The light filters and cinematography made every frame a work of art. The sea was captured in its magnificence, as were the whales. And the story adequately kept my attention though, strangely enough, the intermittent scenes with Melville interviewing the Essex survivor, Thomas Nickerson, were the most interesting. The rest of the plot seemed a bit purposeless, the characters’ stories underdeveloped. (However, Rotten Tomatoes’ 42% seems a bit harsh, even by my sometimes overly critical estimations.)
Most satisfying (read, relieving) of the whole movie was how, um, tastefully Howard portrayed the horrifying measures to which the crew resorted in their final days of shipwreck.
Though details of the true story that the movie is based on were left out and others a bit exaggerated, it still makes me proud to know that filmmakers are willing to portray magnificent true stories that were first captured by master nonfiction writers (such as Nathaniel Philbrick, author of the nonfiction book In the Heart of the Sea.)
Because, of course, long before a book about the wreck of the Essex, and long before a movie about the book about the wreck of the Essex, there was a novel, which inducted the true story into literary history. And before the novel, of course, there was a whale.
At the end of the movie, Melville thanks Nickerson for sharing his difficult story and for giving him “the courage to go where one does not want to go.”
“The courage to go where one does not want to go.”
It was a good reminder that sometimes, especially as writers, the stories that need to be shared are the most difficult to tell. And for all of us, sometimes the most difficult tasks end up being the most rewarding.

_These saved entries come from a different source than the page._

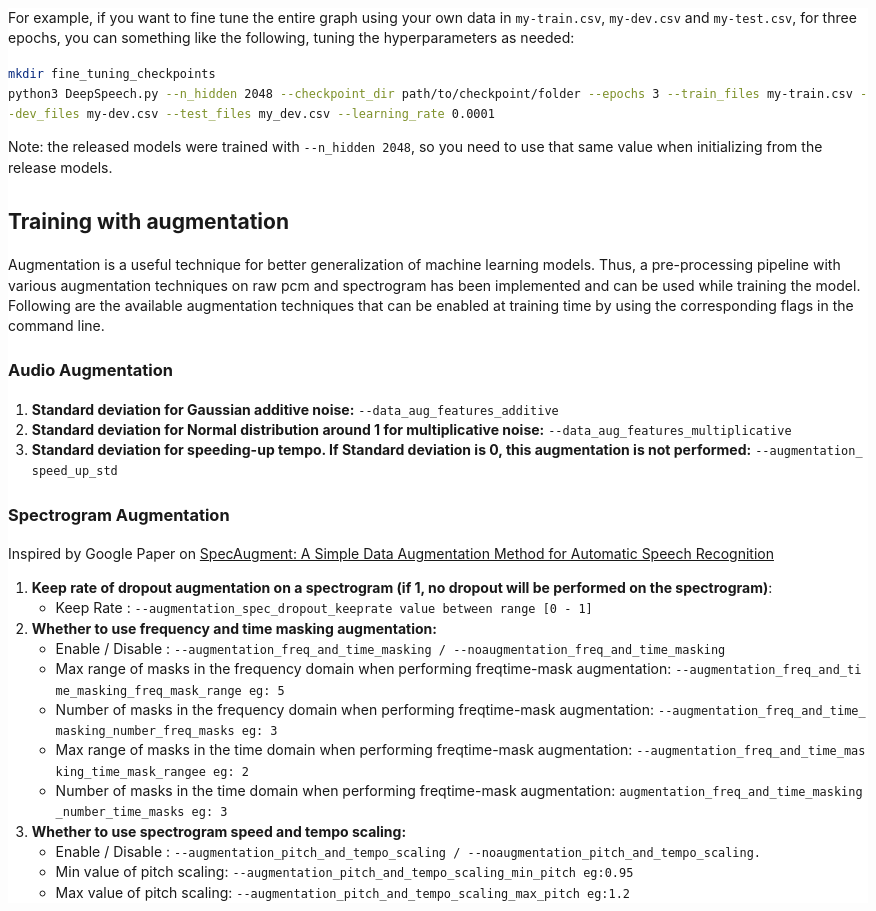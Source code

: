 For example, if you want to fine tune the entire graph using your own
data in `my-train.csv`, `my-dev.csv` and `my-test.csv`, for three
epochs, you can something like the following, tuning the hyperparameters
as needed:

``` bash
mkdir fine_tuning_checkpoints
python3 DeepSpeech.py --n_hidden 2048 --checkpoint_dir path/to/checkpoint/folder --epochs 3 --train_files my-train.csv --dev_files my-dev.csv --test_files my_dev.csv --learning_rate 0.0001
```

Note: the released models were trained with `--n_hidden 2048`, so you
need to use that same value when initializing from the release models.

## Training with augmentation

Augmentation is a useful technique for better generalization of machine
learning models. Thus, a pre-processing pipeline with various
augmentation techniques on raw pcm and spectrogram has been implemented
and can be used while training the model. Following are the available
augmentation techniques that can be enabled at training time by using
the corresponding flags in the command line.

### Audio Augmentation

1.  **Standard deviation for Gaussian additive noise:**
    `--data_aug_features_additive`
2.  **Standard deviation for Normal distribution around 1 for
    multiplicative noise:** `--data_aug_features_multiplicative`
3.  **Standard deviation for speeding-up tempo. If Standard deviation is
    0, this augmentation is not performed:**
    `--augmentation_speed_up_std`

### Spectrogram Augmentation

Inspired by Google Paper on [SpecAugment: A Simple Data Augmentation
Method for Automatic Speech
Recognition](https://arxiv.org/abs/1904.08779)

1.  **Keep rate of dropout augmentation on a spectrogram (if 1, no
    dropout will be performed on the spectrogram)**:
    -   Keep Rate :
        `--augmentation_spec_dropout_keeprate value between range [0 - 1]`
2.  **Whether to use frequency and time masking augmentation:**
    -   Enable / Disable :
        `--augmentation_freq_and_time_masking / --noaugmentation_freq_and_time_masking`
    -   Max range of masks in the frequency domain when performing
        freqtime-mask augmentation:
        `--augmentation_freq_and_time_masking_freq_mask_range eg: 5`
    -   Number of masks in the frequency domain when performing
        freqtime-mask augmentation:
        `--augmentation_freq_and_time_masking_number_freq_masks eg: 3`
    -   Max range of masks in the time domain when performing
        freqtime-mask augmentation:
        `--augmentation_freq_and_time_masking_time_mask_rangee eg: 2`
    -   Number of masks in the time domain when performing freqtime-mask
        augmentation:
        `augmentation_freq_and_time_masking_number_time_masks eg: 3`
3.  **Whether to use spectrogram speed and tempo scaling:**
    -   Enable / Disable :
        `--augmentation_pitch_and_tempo_scaling / --noaugmentation_pitch_and_tempo_scaling.`
    -   Min value of pitch scaling:
        `--augmentation_pitch_and_tempo_scaling_min_pitch eg:0.95`
    -   Max value of pitch scaling:
        `--augmentation_pitch_and_tempo_scaling_max_pitch eg:1.2`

After the movie, I found myself searching my bookshelves for the mammoth classic, dog-eared and marked from my journey—more like a plod, at ten pages a day—through its cumbersome prose several summers ago. I’m thankful that Melville persevered and produced the work now vastly disregarded for its antiquity and length. And I’m thankful that I persevered and read it through. Yes even chapter LXXIV, “The Sperm Whale’s Head—Contrasted View.”
Of all the books I’ve read, it was definitely the most rewarding.